Association between decile categories (lowest decile group is reference category) for weighted number of risk alleles carried and PCa. Decile-specific odds ratios were estimated based on the imputed dataset (931 cases and 1,126 controls) for (a) 23 newly reported PCa variants (b) 40 established PCa variants (c) 63 combined PCa variants.
Discussion
More than 60 independent common PCa variants have been discovered through GWAS in men of European ancestry. The initial discoveries, often made with relatively small case-control samples, were made possible by the relatively strong effects (OR >1.25) of the associated variants. The more recent discoveries, including the 23 newly reported variants in Eeles et al. (20), required considerably larger sample sizes due to the associated variants having much smaller effects (OR~1.10). We have previously demonstrated that many of the older, stronger-effect, PCa variants are individually associated with early-onset PCa (21). Herein, we sought to assess whether there was evidence of association between early-onset PCa and these 23 new variants.
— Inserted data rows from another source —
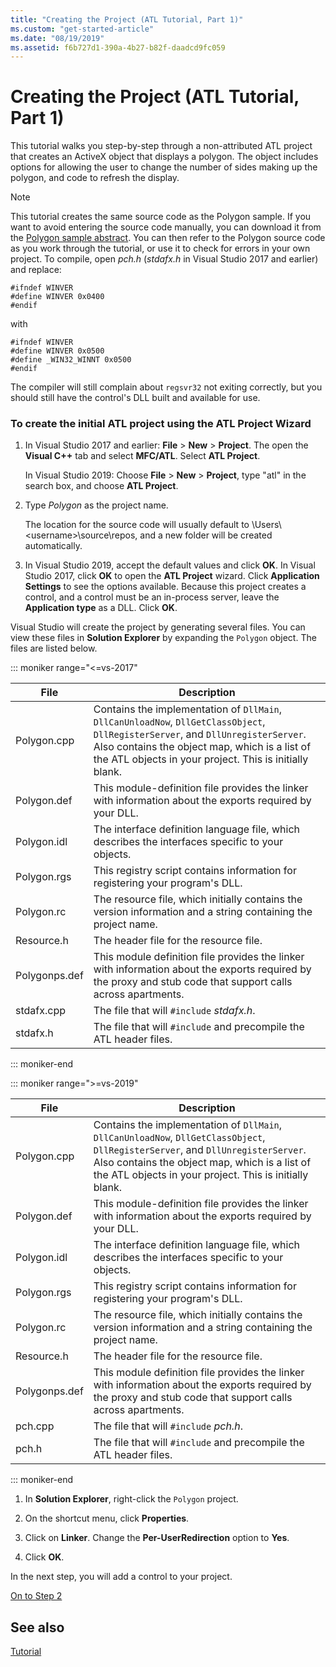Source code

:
 ```yaml
---
title: "Creating the Project (ATL Tutorial, Part 1)"
ms.custom: "get-started-article"
ms.date: "08/19/2019"
ms.assetid: f6b727d1-390a-4b27-b82f-daadcd9fc059
---
```

# Creating the Project (ATL Tutorial, Part 1)

This tutorial walks you step-by-step through a non-attributed ATL project that creates an ActiveX object that displays a polygon. The object includes options for allowing the user to change the number of sides making up the polygon, and code to refresh the display.

> [!NOTE]
> This tutorial creates the same source code as the Polygon sample. If you want to avoid entering the source code manually, you can download it from the [Polygon sample abstract](https://github.com/Microsoft/VCSamples/tree/master/VC2008Samples/ATL/Controls/Polygon). You can then refer to the Polygon source code as you work through the tutorial, or use it to check for errors in your own project.
> To compile, open *pch.h* (*stdafx.h* in Visual Studio 2017 and earlier) and replace:
>
> ```
> #ifndef WINVER
> #define WINVER 0x0400
> #endif
> ```
>
> with
>
> ```
> #ifndef WINVER
> #define WINVER 0x0500
> #define _WIN32_WINNT 0x0500
> #endif
> ```
>
> The compiler will still complain about `regsvr32` not exiting correctly, but you should still have the control's DLL built and available for use.

### To create the initial ATL project using the ATL Project Wizard

1. In Visual Studio 2017 and earlier: **File** > **New** > **Project**. The open the **Visual C++** tab and select **MFC/ATL**. Select **ATL Project**.

   In Visual Studio 2019: Choose **File** > **New** > **Project**, type "atl" in the search box, and choose **ATL Project**.

1. Type *Polygon* as the project name.

    The location for the source code will usually default to \Users\\\<username>\source\repos, and a new folder will be created automatically.

1. In Visual Studio 2019, accept the default values and click **OK**. 
   In Visual Studio 2017, click **OK** to open the **ATL Project** wizard. Click **Application Settings** to see the options available. Because this project creates a control, and a control must be an in-process server, leave the **Application type** as a DLL. Click **OK**.

Visual Studio will create the project by generating several files. You can view these files in **Solution Explorer** by expanding the `Polygon` object. The files are listed below.

::: moniker range="<=vs-2017"

|File|Description|
|----------|-----------------|
|Polygon.cpp|Contains the implementation of `DllMain`, `DllCanUnloadNow`, `DllGetClassObject`, `DllRegisterServer`, and `DllUnregisterServer`. Also contains the object map, which is a list of the ATL objects in your project. This is initially blank.|
|Polygon.def|This module-definition file provides the linker with information about the exports required by your DLL.|
|Polygon.idl|The interface definition language file, which describes the interfaces specific to your objects.|
|Polygon.rgs|This registry script contains information for registering your program's DLL.|
|Polygon.rc|The resource file, which initially contains the version information and a string containing the project name.|
|Resource.h|The header file for the resource file.|
|Polygonps.def|This module definition file provides the linker with information about the exports required by the proxy and stub code that support calls across apartments.|
|stdafx.cpp|The file that will `#include` *stdafx.h*.|
|stdafx.h|The file that will `#include` and precompile the ATL header files.|

::: moniker-end

::: moniker range=">=vs-2019"

|File|Description|
|----------|-----------------|
|Polygon.cpp|Contains the implementation of `DllMain`, `DllCanUnloadNow`, `DllGetClassObject`, `DllRegisterServer`, and `DllUnregisterServer`. Also contains the object map, which is a list of the ATL objects in your project. This is initially blank.|
|Polygon.def|This module-definition file provides the linker with information about the exports required by your DLL.|
|Polygon.idl|The interface definition language file, which describes the interfaces specific to your objects.|
|Polygon.rgs|This registry script contains information for registering your program's DLL.|
|Polygon.rc|The resource file, which initially contains the version information and a string containing the project name.|
|Resource.h|The header file for the resource file.|
|Polygonps.def|This module definition file provides the linker with information about the exports required by the proxy and stub code that support calls across apartments.|
|pch.cpp|The file that will `#include` *pch.h*.|
|pch.h|The file that will `#include` and precompile the ATL header files.|

::: moniker-end

1. In **Solution Explorer**, right-click the `Polygon` project.

1. On the shortcut menu, click **Properties**.

1. Click on **Linker**. Change the **Per-UserRedirection** option to **Yes**.

1. Click **OK**.

In the next step, you will add a control to your project.

[On to Step 2](../atl/adding-a-control-atl-tutorial-part-2.md)

## See also

[Tutorial](../atl/active-template-library-atl-tutorial.md)
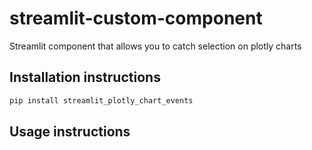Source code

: # streamlit-custom-component

Streamlit component that allows you to catch selection on plotly charts

## Installation instructions

```sh
pip install streamlit_plotly_chart_events
```

## Usage instructions

```python

```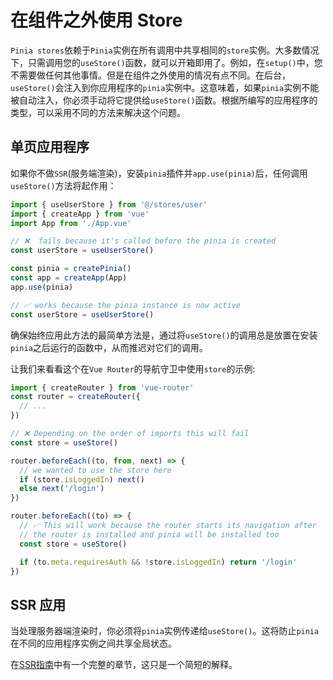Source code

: # 在组件之外使用 Store

`Pinia stores`依赖于`Pinia`实例在所有调用中共享相同的`store`实例。大多数情况下，只需调用您的`useStore()`函数，就可以开箱即用了。例如，在`setup()`中，您不需要做任何其他事情。但是在组件之外使用的情况有点不同。在后台，`useStore()`会注入到你应用程序的`pinia`实例中。这意味着，如果`pinia`实例不能被自动注入，你必须手动将它提供给`useStore()`函数。根据所编写的应用程序的类型，可以采用不同的方法来解决这个问题。



## 单页应用程序

如果你不做`SSR`(服务端渲染)，安装`pinia`插件并`app.use(pinia)`后，任何调用`useStore()`方法将起作用：

```js
import { useUserStore } from '@/stores/user'
import { createApp } from 'vue'
import App from './App.vue'

// ❌  fails because it's called before the pinia is created
const userStore = useUserStore()

const pinia = createPinia()
const app = createApp(App)
app.use(pinia)

// ✅ works because the pinia instance is now active
const userStore = useUserStore()
```

确保始终应用此方法的最简单方法是，通过将`useStore()`的调用总是放置在安装`pinia`之后运行的函数中，从而推迟对它们的调用。

让我们来看看这个在`Vue Router`的导航守卫中使用`store`的示例:

```js
import { createRouter } from 'vue-router'
const router = createRouter({
  // ...
})

// ❌ Depending on the order of imports this will fail
const store = useStore()

router.beforeEach((to, from, next) => {
  // we wanted to use the store here
  if (store.isLoggedIn) next()
  else next('/login')
})

router.beforeEach((to) => {
  // ✅ This will work because the router starts its navigation after
  // the router is installed and pinia will be installed too
  const store = useStore()

  if (to.meta.requiresAuth && !store.isLoggedIn) return '/login'
})
```



## SSR 应用

当处理服务器端渲染时，你必须将`pinia`实例传递给`useStore()`。这将防止`pinia`在不同的应用程序实例之间共享全局状态。

在[SSR指南](https://baimingxuan.net/pinia-doc-cn/ssr/vue-and-vite.html)中有一个完整的章节，这只是一个简短的解释。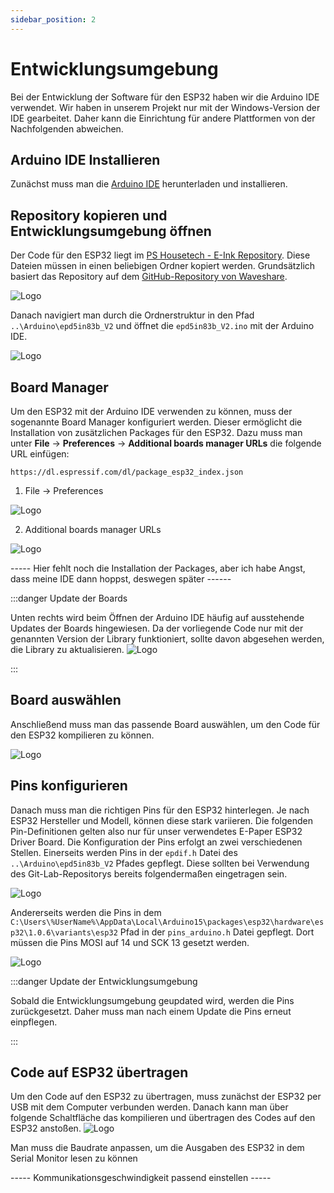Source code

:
 ```yaml
---
sidebar_position: 2
---
```

# Entwicklungsumgebung
Bei der Entwicklung der Software für den ESP32 haben wir die Arduino IDE verwendet. Wir haben in unserem Projekt nur mit der Windows-Version der IDE gearbeitet. Daher kann die Einrichtung für andere Plattformen von der Nachfolgenden abweichen.

## Arduino IDE Installieren
Zunächst muss man die [Arduino IDE](https://www.arduino.cc/en/software) herunterladen und installieren.

## Repository kopieren und Entwicklungsumgebung öffnen
Der Code für den ESP32 liegt im [PS Housetech - E-Ink Repository](https://zivgitlab.uni-muenster.de/ml-de/teaching/ps-housetech/ps-housetech-e-ink). Diese Dateien müssen in einen beliebigen Ordner kopiert werden. Grundsätzlich basiert das Repository auf dem [GitHub-Repository von Waveshare](https://github.com/waveshareteam/e-Paper).

![Logo](/img/IDE_folder_begin.png)

Danach navigiert man durch die Ordnerstruktur in den Pfad `..\Arduino\epd5in83b_V2` und öffnet die `epd5in83b_V2.ino` mit der Arduino IDE.

![Logo](/img/IDE_folder_end.png)

## Board Manager
Um den ESP32 mit der Arduino IDE verwenden zu können, muss der sogenannte Board Manager konfiguriert werden. Dieser ermöglicht die Installation von zusätzlichen Packages für den ESP32. Dazu muss man unter **File** -> **Preferences** -> **Additional boards manager URLs** die folgende URL einfügen:

`
https://dl.espressif.com/dl/package_esp32_index.json
`

1. File -> Preferences

![Logo](/img/IDE_config_preferences.png)

2. Additional boards manager URLs

![Logo](/img/IDE_URL.png)


----- Hier fehlt noch die Installation der Packages, aber ich habe Angst, dass meine IDE dann hoppst, deswegen später ------

:::danger Update der Boards

Unten rechts wird beim Öffnen der Arduino IDE häufig auf ausstehende Updates der Boards hingewiesen. Da der vorliegende Code nur mit der genannten Version der Library funktioniert, sollte davon abgesehen werden, die Library zu aktualisieren.
![Logo](/img/IDE_update.png)

:::

## Board auswählen
Anschließend muss man das passende Board auswählen, um den Code für den ESP32 kompilieren zu können. 

![Logo](/img/IDE_initial_board_selection.png)

## Pins konfigurieren
Danach muss man die richtigen Pins für den ESP32 hinterlegen. Je nach ESP32 Hersteller und Modell, können diese stark variieren. Die folgenden Pin-Definitionen gelten also nur für unser verwendetes E-Paper ESP32 Driver Board. Die Konfiguration der Pins erfolgt an zwei verschiedenen Stellen. Einerseits werden Pins in der `epdif.h` Datei des `..\Arduino\epd5in83b_V2` Pfades gepflegt. Diese sollten bei Verwendung des Git-Lab-Repositorys bereits folgendermaßen eingetragen sein.

![Logo](/img/IDE_pins_1.png)

Andererseits werden die Pins in dem `C:\Users\%UserName%\AppData\Local\Arduino15\packages\esp32\hardware\esp32\1.0.6\variants\esp32` Pfad in der `pins_arduino.h` Datei gepflegt. Dort müssen die Pins MOSI auf 14 und SCK 13 gesetzt werden.

![Logo](/img/IDE_pins_2.png)

:::danger Update der Entwicklungsumgebung

Sobald die Entwicklungsumgebung geupdated wird, werden die Pins zurückgesetzt. Daher muss man nach einem Update die Pins erneut einpflegen.

:::

## Code auf ESP32 übertragen

Um den Code auf den ESP32 zu übertragen, muss zunächst der ESP32 per USB mit dem Computer verbunden werden. Danach kann man über folgende Schaltfläche das kompilieren und übertragen des Codes auf den ESP32 anstoßen. 
![Logo](/img/IDE_upload_code.png)

Man muss die Baudrate anpassen, um die Ausgaben des ESP32 in dem Serial Monitor lesen zu können

----- Kommunikationsgeschwindigkeit passend einstellen -----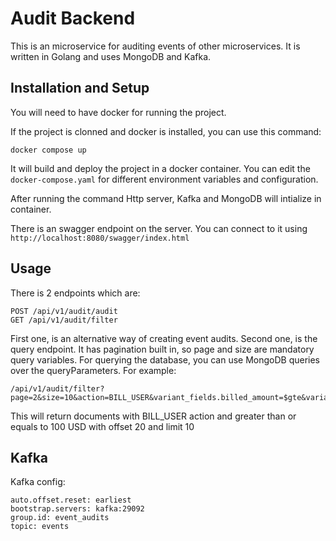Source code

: # Audit Backend
This is an microservice for auditing events of other microservices. It is written in Golang and uses MongoDB and Kafka.

## Installation and Setup

You will need to have docker for running the project.

If the project is clonned and docker is installed, you can use this command:
```
docker compose up
```
It will build and deploy the project in a docker container.
You can edit the ```docker-compose.yaml``` for different environment variables and configuration.

After running the command Http server, Kafka and MongoDB will intialize in container.

There is an swagger endpoint on the server. You can connect to it using ```http://localhost:8080/swagger/index.html```

## Usage

There is 2 endpoints which are:
```
POST /api/v1/audit/audit
GET /api/v1/audit/filter
```

First one, is an alternative way of creating event audits.
Second one, is the query endpoint. It has pagination built in, so page and size are mandatory query variables. For querying the database, you can use MongoDB queries over the queryParameters.
For example:
```
/api/v1/audit/filter?page=2&size=10&action=BILL_USER&variant_fields.billed_amount=$gte&variant_fields.billed_amount=100&variant_fields.currency="USD"
```
This will return documents with BILL_USER action and greater than or equals to 100 USD with offset 20 and limit 10

## Kafka

Kafka config:
```
auto.offset.reset: earliest
bootstrap.servers: kafka:29092
group.id: event_audits
topic: events
```
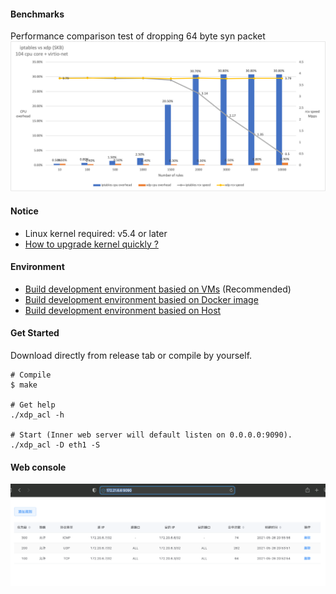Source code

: 
#### Benchmarks

Performance comparison test of dropping 64 byte syn packet
![alt benchmarks](./docs/pk.png "iptables vs xdp")

#### Notice
* Linux kernel required: v5.4 or later
* [How to upgrade kernel quickly ?](./docs/environment/upgrade_kernel.md)

#### Environment
* [Build development environment basied on VMs](./docs/environment/build_on_VMs) (Recommended)
* [Build development environment basied on Docker image](./docs/environment/build_on_docker)
* [Build development environment basied on Host](./docs/environment/build_on_host)

#### Get Started

Download directly from release tab or compile by yourself.

```
# Compile
$ make

# Get help
./xdp_acl -h

# Start (Inner web server will default listen on 0.0.0.0:9090).
./xdp_acl -D eth1 -S
```

#### Web console

![alt web console](./docs/console.png "web console")

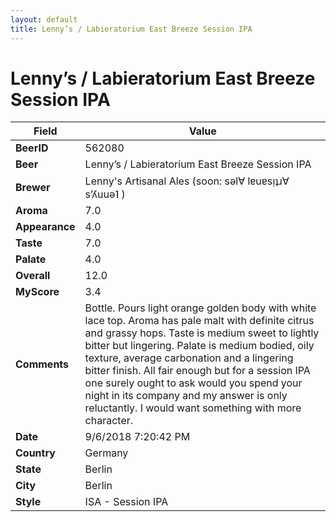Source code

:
 ```yaml
---
layout: default
title: Lenny’s / Labieratorium East Breeze Session IPA
---
```


# Lenny’s / Labieratorium East Breeze Session IPA

| Field         | Value     |
|---------------|-----------|
| **BeerID** | 562080 |
| **Beer** | Lenny’s / Labieratorium East Breeze Session IPA |
| **Brewer** | Lenny&#39;s Artisanal Ales (soon:  sǝl∀ lɐuɐsᴉʇɹ∀ s’ʎuuǝ˥ ) |
| **Aroma** | 7.0 |
| **Appearance** | 4.0 |
| **Taste** | 7.0 |
| **Palate** | 4.0 |
| **Overall** | 12.0 |
| **MyScore** | 3.4 |
| **Comments** | Bottle. Pours light orange golden body with white lace top. Aroma has pale malt with definite citrus and grassy hops. Taste is medium sweet to lightly bitter but lingering. Palate is medium bodied, oily texture, average carbonation and a lingering bitter finish. All fair enough but for a session IPA one surely ought to ask would you spend your night in its company and my answer is only reluctantly. I would want something with more character.  |
| **Date** | 9/6/2018 7:20:42 PM |
| **Country** | Germany |
| **State** | Berlin |
| **City** | Berlin |
| **Style** | ISA - Session IPA |
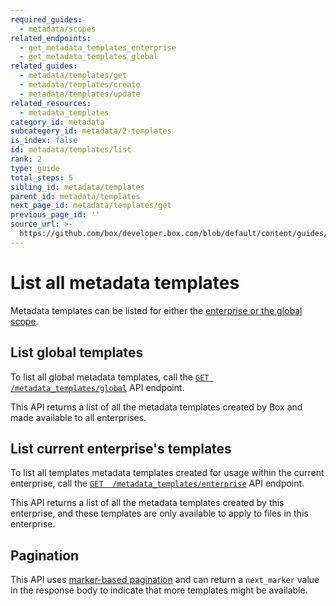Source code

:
 ```yaml
---
required_guides:
  - metadata/scopes
related_endpoints:
  - get_metadata_templates_enterprise
  - get_metadata_templates_global
related_guides:
  - metadata/templates/get
  - metadata/templates/create
  - metadata/templates/update
related_resources:
  - metadata_templates
category_id: metadata
subcategory_id: metadata/2-templates
is_index: false
id: metadata/templates/list
rank: 2
type: guide
total_steps: 5
sibling_id: metadata/templates
parent_id: metadata/templates
next_page_id: metadata/templates/get
previous_page_id: ''
source_url: >-
  https://github.com/box/developer.box.com/blob/default/content/guides/metadata/2-templates/2-list.md
---
```


# List all metadata templates

Metadata templates can be listed for either the [enterprise or the global
scope][scopes].

## List global templates

To list all global metadata templates, call the [`GET
/metadata_templates/global`][get_global] API endpoint.

<Samples id="get_metadata_templates_global" >

</Samples>

<Message>

This API returns a list of all the metadata templates created by Box and made
available to all enterprises.

</Message>

## List current enterprise's templates

To list all templates metadata templates created for usage within the current
enterprise, call the [`GET  /metadata_templates/enterprise`][get_enterprise] API
endpoint.

<Samples id="get_metadata_templates_enterprise" >

</Samples>

<Message>

This API returns a list of all the metadata templates created by this
enterprise, and these templates are only available to apply to files in this enterprise.

</Message>

## Pagination

This API uses [marker-based pagination][pagination] and can return a
`next_marker` value in the response body to indicate that more templates might
be available.

[scopes]: g://metadata/scopes
[get_global]: e://get_metadata_templates_global
[get_enterprise]: e://get_metadata_templates_enterprise
[pagination]: g://api-calls/pagination/marker-based

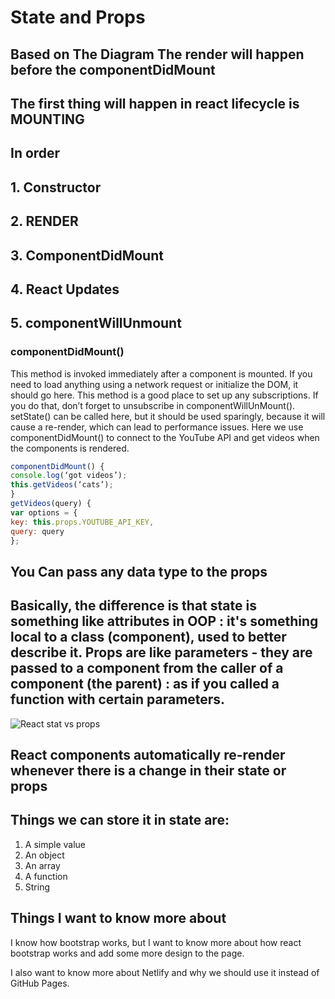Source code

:# State and Props

## Based on The Diagram The render will happen before the componentDidMount

## The first thing will happen in react lifecycle is MOUNTING

## In order

## 1. Constructor

## 2. RENDER

## 3. ComponentDidMount

## 4. React Updates

## 5. componentWillUnmount

### componentDidMount()

This method is invoked immediately after a component is mounted. If you need to load anything using a network request or initialize the DOM, it should go here. This method is a good place to set up any subscriptions. If you do that, don’t forget to unsubscribe in componentWillUnMount().
setState() can be called here, but it should be used sparingly, because it will cause a re-render, which can lead to performance issues.
Here we use componentDidMount() to connect to the YouTube API and get videos when the components is rendered.

```javascript
componentDidMount() {
console.log(‘got videos’);
this.getVideos(‘cats’);
}
getVideos(query) {
var options = {
key: this.props.YOUTUBE_API_KEY,
query: query
};
```

## You Can pass any data type to the props

## Basically, the difference is that state is something like attributes in OOP : it's something local to a class (component), used to better describe it. Props are like parameters - they are passed to a component from the caller of a component (the parent) : as if you called a function with certain parameters.

![React stat vs props](https://i.stack.imgur.com/wqvF2.png)

## React components automatically re-render whenever there is a change in their state or props

## Things we can store it in state are:

1. A simple value
2. An object
3. An array
4. A function
5. String

## Things I want to know more about

I know how bootstrap works, but I want to know more about how react bootstrap works and add some more design to the page.

I also want to know more about Netlify and why we should use it instead of GitHub Pages.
We also evaluated the added utility of including the total burden of PCa risk alleles for these 23 new variants in combination with 40 previously established PCa variants on early-onset disease prediction. We note that we found no evidence supporting an association between the cumulative burden of PCa risk alleles and measures of disease severity including Gleason grade, tumor stage or PSA (data not shown).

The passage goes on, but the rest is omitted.